Knowing Your Rights

Knowing Your Rights

By Samantha Flax

(Editor’s Note: Samantha Flax grew up in New York, and after college moved to Minnesota to attend BLIND, Inc. She is currently a graduate student at the University of Minnesota pursuing a human rights degree. This is what she has to say about getting the correct accommodations in school.)

As the blind child of a blind mother in a good school district, I had a much easier time than many blind students. While some would point to the quality of my school district and my mother’s knowledge from her own experiences as the most important reasons for my successful access to reasonable accommodations, I would argue that this is not the full picture. Of course, I was greatly fortunate to have these resources, and they without a doubt contributed to my success, I would argue that the most important factor was that my mother taught me how to advocate for myself. From a young age, I was expected to attend meetings regarding my Individualized Education Plan (IEP), I was held to the same academic standards as my peers, and if something wasn’t right, I was encouraged to assist in solving the problem.

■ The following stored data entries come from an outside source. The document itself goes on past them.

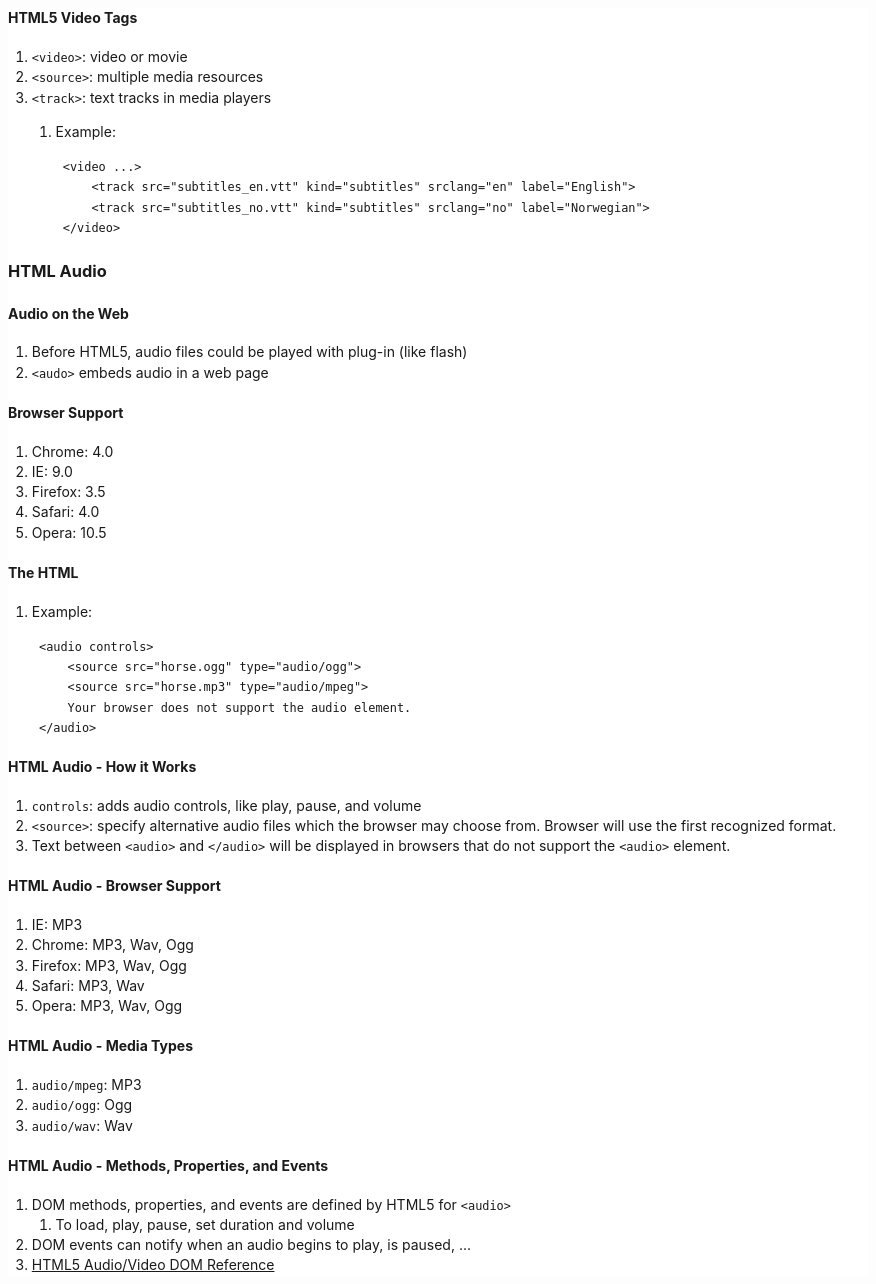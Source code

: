 #### HTML5 Video Tags ####
1. `<video>`: video or movie
2. `<source>`: multiple media resources
3. `<track>`: text tracks in media players
	1. Example:

			<video ...>
				<track src="subtitles_en.vtt" kind="subtitles" srclang="en" label="English">
				<track src="subtitles_no.vtt" kind="subtitles" srclang="no" label="Norwegian">
			</video>

### HTML Audio ###
#### Audio on the Web ####
1. Before HTML5, audio files could be played with plug-in (like flash)
2. `<audo>` embeds audio in a web page

#### Browser Support ####
1. Chrome: 4.0
2. IE: 9.0
3. Firefox: 3.5
4. Safari: 4.0
5. Opera: 10.5

#### The HTML <audio> Element ####
1. Example:

		<audio controls>
			<source src="horse.ogg" type="audio/ogg">
			<source src="horse.mp3" type="audio/mpeg">
			Your browser does not support the audio element.
		</audio>

#### HTML Audio - How it Works ####
1. `controls`: adds audio controls, like play, pause, and volume
2. `<source>`: specify alternative audio files which the browser may choose from. Browser will use the first recognized format.
3. Text between `<audio>` and `</audio>` will be displayed in browsers that do not support the `<audio>` element.  

#### HTML Audio - Browser Support ####
1. IE: MP3
2. Chrome: MP3, Wav, Ogg
3. Firefox: MP3, Wav, Ogg
4. Safari: MP3, Wav
5. Opera: MP3, Wav, Ogg

#### HTML Audio - Media Types ####
1. `audio/mpeg`: MP3
2. `audio/ogg`: Ogg
3. `audio/wav`: Wav

#### HTML Audio - Methods, Properties, and Events ####
1. DOM methods, properties, and events are defined by HTML5 for `<audio>`
	1. To load, play, pause, set duration and volume
2. DOM events can notify when an audio begins to play, is paused, ...
3. [HTML5 Audio/Video DOM Reference](https://www.w3schools.com/tags/ref_av_dom.asp)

Whether you are in high school or college, there are two fundamental questions you should ask yourself. First, ask if you are familiar with what your rights are? Here is a very basic answer. Since the 1970s, there have been specific laws in the United States that protect the rights of students with disabilities. This started with the Education For All Handicapped Children Act of 1975, which was the first piece of legislation that guaranteed equal access to a public education for students with disabilities. This act was strengthened by two laws passed in 1990 which further articulated the rights of disabled students. These were the Individuals with Disabilities Education Act, and the Americans With Disabilities Act. IDEA strengthened the 1975 legislation by providing more details on what students were entitled to in grades K through 12, including the requirement for Individualized Education Plans (IEPs) for students with disabilities. These plans are detailed descriptions of what accommodations students need to be successful. The ADA further strengthened and clarified these requirements and also extended rights to students with disabilities at the college and university level. So this is the answer to the first question. Yes, you are entitled to equal access in class and to materials. You have the right to get textbooks in an accessible format, you have the right to have the same opportunities and to be held to the same standards as your sighted peers. If you know these rights, and go into a meeting being confident that you know what you are entitled to, you have already won half the battle.

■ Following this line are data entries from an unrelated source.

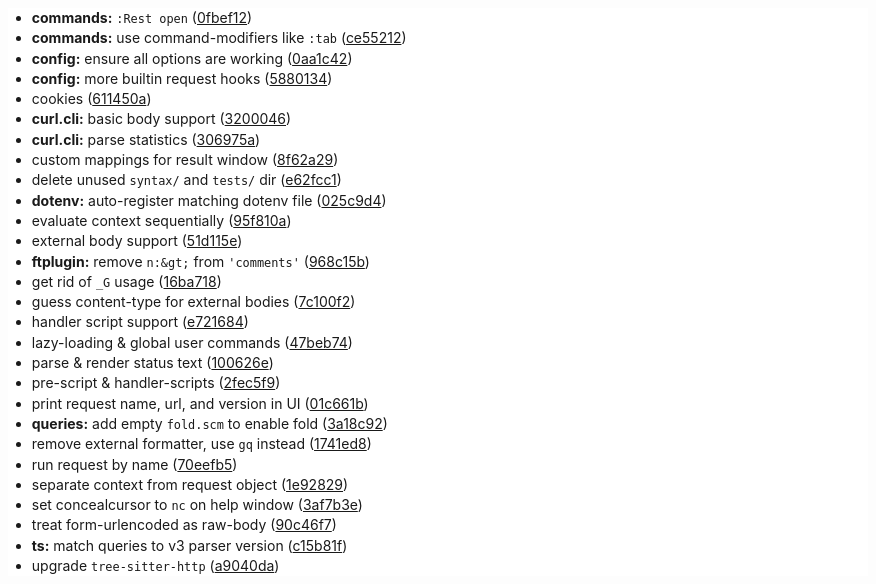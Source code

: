 * **commands:** `:Rest open` ([0fbef12](https://github.com/rest-nvim/rest.nvim/commit/0fbef1276e58f223a68c2c6edce068222d5b329b))
* **commands:** use command-modifiers like `:tab` ([ce55212](https://github.com/rest-nvim/rest.nvim/commit/ce552128f21b1ea2dfaafa7b9480b1e855d0340a))
* **config:** ensure all options are working ([0aa1c42](https://github.com/rest-nvim/rest.nvim/commit/0aa1c422d18ed77eeffe0cc9191e4622641465c6))
* **config:** more builtin request hooks ([5880134](https://github.com/rest-nvim/rest.nvim/commit/58801349da987d6a1d02f36e30c5f4563e3c5268))
* cookies ([611450a](https://github.com/rest-nvim/rest.nvim/commit/611450a38a81f64bd1334b8b6a909b762f6790be))
* **curl.cli:** basic body support ([3200046](https://github.com/rest-nvim/rest.nvim/commit/3200046f9400245907f832905b5afd33391b5f2d))
* **curl.cli:** parse statistics ([306975a](https://github.com/rest-nvim/rest.nvim/commit/306975ae2cb9b15c7f34cfc346220075660aa629))
* custom mappings for result window ([8f62a29](https://github.com/rest-nvim/rest.nvim/commit/8f62a290be397a1e4a2778330f026f731251f197))
* delete unused `syntax/` and `tests/` dir ([e62fcc1](https://github.com/rest-nvim/rest.nvim/commit/e62fcc18dc8b80f7b30885114e4b34c720e9c655))
* **dotenv:** auto-register matching dotenv file ([025c9d4](https://github.com/rest-nvim/rest.nvim/commit/025c9d4127905b7fa8e8929ba41222a27123b2f2))
* evaluate context sequentially ([95f810a](https://github.com/rest-nvim/rest.nvim/commit/95f810a71091b6f62c5a8f5eef391b2d84e8dce4))
* external body support ([51d115e](https://github.com/rest-nvim/rest.nvim/commit/51d115e49b699de5d48b7052ad4577d93183d378))
* **ftplugin:** remove `n:&gt;` from `'comments'` ([968c15b](https://github.com/rest-nvim/rest.nvim/commit/968c15bc101c2138009997aa387e7ea69915b085))
* get rid of `_G` usage ([16ba718](https://github.com/rest-nvim/rest.nvim/commit/16ba7185adcfa12306344ee6de7de1558e12334e))
* guess content-type for external bodies ([7c100f2](https://github.com/rest-nvim/rest.nvim/commit/7c100f2ccedf4ae7a0bacd401c339b78ec2f7ea6))
* handler script support ([e721684](https://github.com/rest-nvim/rest.nvim/commit/e721684b759e8acc5c5b23885b6155d8356d3e9c))
* lazy-loading & global user commands ([47beb74](https://github.com/rest-nvim/rest.nvim/commit/47beb74b22f3602ebb13060bb1a05c21a72801c4))
* parse & render status text ([100626e](https://github.com/rest-nvim/rest.nvim/commit/100626e21c48988f163b3b957f0f275e215896bf))
* pre-script & handler-scripts ([2fec5f9](https://github.com/rest-nvim/rest.nvim/commit/2fec5f9d6c3549eebff7adcdeb0e82fbe0a118a7))
* print request name, url, and version in UI ([01c661b](https://github.com/rest-nvim/rest.nvim/commit/01c661b185a5876c8ee3ff5e5dcd162e66a41461))
* **queries:** add empty `fold.scm` to enable fold ([3a18c92](https://github.com/rest-nvim/rest.nvim/commit/3a18c927baa9cc2f0e3d5605b644f126d4ba273a))
* remove external formatter, use `gq` instead ([1741ed8](https://github.com/rest-nvim/rest.nvim/commit/1741ed8f6cb94c019b2a584477275a7e92ba80a0))
* run request by name ([70eefb5](https://github.com/rest-nvim/rest.nvim/commit/70eefb5e843adcc030dd0878fb8921b1bae2f99c))
* separate context from request object ([1e92829](https://github.com/rest-nvim/rest.nvim/commit/1e928294ed6b2e752f0d4c4238dacd68d887913b))
* set concealcursor to `nc` on help window ([3af7b3e](https://github.com/rest-nvim/rest.nvim/commit/3af7b3e99b7e60760a123501e13037d2b161b729))
* treat form-urlencoded as raw-body ([90c46f7](https://github.com/rest-nvim/rest.nvim/commit/90c46f700edd05974714e8cc9ab92cc65a240719))
* **ts:** match queries to v3 parser version ([c15b81f](https://github.com/rest-nvim/rest.nvim/commit/c15b81f63b7cf66fa61467ab1af6e166fa2df01c))
* upgrade `tree-sitter-http` ([a9040da](https://github.com/rest-nvim/rest.nvim/commit/a9040da711ed5bad50009ccbe580f7cd9e7fac17))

This leads to the next question, which is what do you need to be successful? Maybe you need braille documents, maybe you need electronic copies of handouts and textbooks. Maybe you need a reader. If you are not sure, remember there is a whole community of people who can help. Many members of the National Federation of the Blind have been students or are still in school, and can always answer questions about what accommodations they used, and how they got them. Whatever it is, know the details and be proactive. Go to your disability services office on campus and get started on accessing accommodations before the start of classes. Reach out to your professors and let them know what you need. Oftentimes, professors will be very accommodating, even when the disability office is not. Never stop fighting for what you deserve. It is not okay for you to receive materials late, it is not okay for a professor to say they cannot accommodate you, and it is not okay for an office to try to convince you not to take a class because of accessibility barriers.

Sometimes this task can seem scary, or like it is a lot of work, but often times, there is a clear path to follow, and your school should support you. Recently, I apologized to a Teaching Assistant because I needed help with some inaccessible software, then I paused, I thought about it, and I realized, I had nothing to apologize for. Never hesitate to advocate for what you need, you are not asking anyone to do extra work, or to give you things that are unreasonable, you are just making sure you have the same opportunities as everyone else.

Go into meetings with your disability services office and teachers with confidence, hold yourself and those around you to high standards, this will make your school experience enjoyable and successful. Remember with the appropriate materials and expectations, you will have a great year! Enjoy it, I am one of those people who finds school fun, and I hope you do too.